INSTRUCTIONS FOR THE TASK: Where does the string "pyrimidines" appear in the records? Copy every line that contains it.

[Rendered images with source text]
################
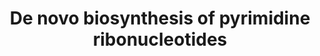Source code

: ---
annotations:
- id: PW:0000002
  parent: classic metabolic pathway
  type: Pathway Ontology
  value: classic metabolic pathway
- id: PW:0000862
  parent: classic metabolic pathway
  type: Pathway Ontology
  value: de novo pyrimidine biosynthetic pathway
authors:
- M.Braymer
- MaintBot
- Egonw
- Susan
- Eweitz
- Khanspers
citedin: ''
communities: []
description: 'Purine and pyrimidine nucleotides have many diverse and essential roles
  in the cell. They are precursors to DNA, RNA, and many important metabolites (for
  example CDP-diacylglycerol). Nucleotides can also be used as an energy source (primarily
  as ATP), signaling molecules, and cofactor components (for example coenzyme A).
  In yeast, the initial steps of de novo pyrimidine biosynthesis are catalyzed by
  the bifunctional carbamoylphosphate synthetase/aspartate transcarbamylase Ura2p.
  In the first step, Ura2p catalyzes the synthesis of carbamoylphosphate from CO₂,
  ATP, and glutamine. In the second, Ura2p condenses carbamoylphosphate with aspartate
  to yield ureidosuccinate/carbamoyl-L-aspartate. Third, dihydroorotase (Ura4p) catalyzes
  closure of the pyrimidine ring of ureidosuccinate to form dihydroorotate (DHO).
  DHO, in turn, is oxidized to orotic acid (OA), condensed with phosphoribosyl pyrophosphate
  to form orotidine 5-monophosphate, and finally decarboxylated to yield UMP. These
  three steps are catalyzed by Ura1p, Ura5p/Ura10p, and Ura3p, respectively. UMP may
  then undergo further processing to form other pyrimidines.  Source: [yeastgenome.org](https://pathway.yeastgenome.org/)'
last-edited: 2025-09-14
ndex: null
organisms:
- Saccharomyces cerevisiae
redirect_from:
- /index.php/Pathway:WP92
- /instance/WP92
- /instance/WP92_r140562
revision: r140562
schema-jsonld:
- '@context': https://schema.org/
  '@id': https://wikipathways.github.io/pathways/WP92.html
  '@type': Dataset
  creator:
    '@type': Organization
    name: WikiPathways
  description: 'Purine and pyrimidine nucleotides have many diverse and essential
    roles in the cell. They are precursors to DNA, RNA, and many important metabolites
    (for example CDP-diacylglycerol). Nucleotides can also be used as an energy source
    (primarily as ATP), signaling molecules, and cofactor components (for example
    coenzyme A). In yeast, the initial steps of de novo pyrimidine biosynthesis are
    catalyzed by the bifunctional carbamoylphosphate synthetase/aspartate transcarbamylase
    Ura2p. In the first step, Ura2p catalyzes the synthesis of carbamoylphosphate
    from CO₂, ATP, and glutamine. In the second, Ura2p condenses carbamoylphosphate
    with aspartate to yield ureidosuccinate/carbamoyl-L-aspartate. Third, dihydroorotase
    (Ura4p) catalyzes closure of the pyrimidine ring of ureidosuccinate to form dihydroorotate
    (DHO). DHO, in turn, is oxidized to orotic acid (OA), condensed with phosphoribosyl
    pyrophosphate to form orotidine 5-monophosphate, and finally decarboxylated to
    yield UMP. These three steps are catalyzed by Ura1p, Ura5p/Ura10p, and Ura3p,
    respectively. UMP may then undergo further processing to form other pyrimidines.  Source:
    [yeastgenome.org](https://pathway.yeastgenome.org/)'
  keywords:
  - 2 ADP
  - 2 ATP
  - ADP
  - ATP
  - CHO₃⁻
  - CO₂
  - CTP
  - EC 2.7.4.6
  - H⁺
  - H₂O
  - L-aspartate
  - L-glutamate
  - L-glutamine
  - PRPP
  - UDP
  - UMP
  - URA1
  - URA10
  - URA2
  - URA3
  - URA4
  - URA5
  - URA6
  - URA7
  - URA8
  - UTP
  - carbamoyl-L-aspartate
  - carbamoyl-phosphate
  - dihydroorotate
  - diphosphate
  - orotate
  - orotidine-5'-phosphate
  - phosphate
  license: CC0
  name: De novo biosynthesis of pyrimidine ribonucleotides
seo: CreativeWork
title: De novo biosynthesis of pyrimidine ribonucleotides
wpid: WP92
---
################
RESPONSE TO THE EXERCISE:
  then undergo further processing to form other pyrimidines.  Source: [yeastgenome.org](https://pathway.yeastgenome.org/)'
    respectively. UMP may then undergo further processing to form other pyrimidines.  Source:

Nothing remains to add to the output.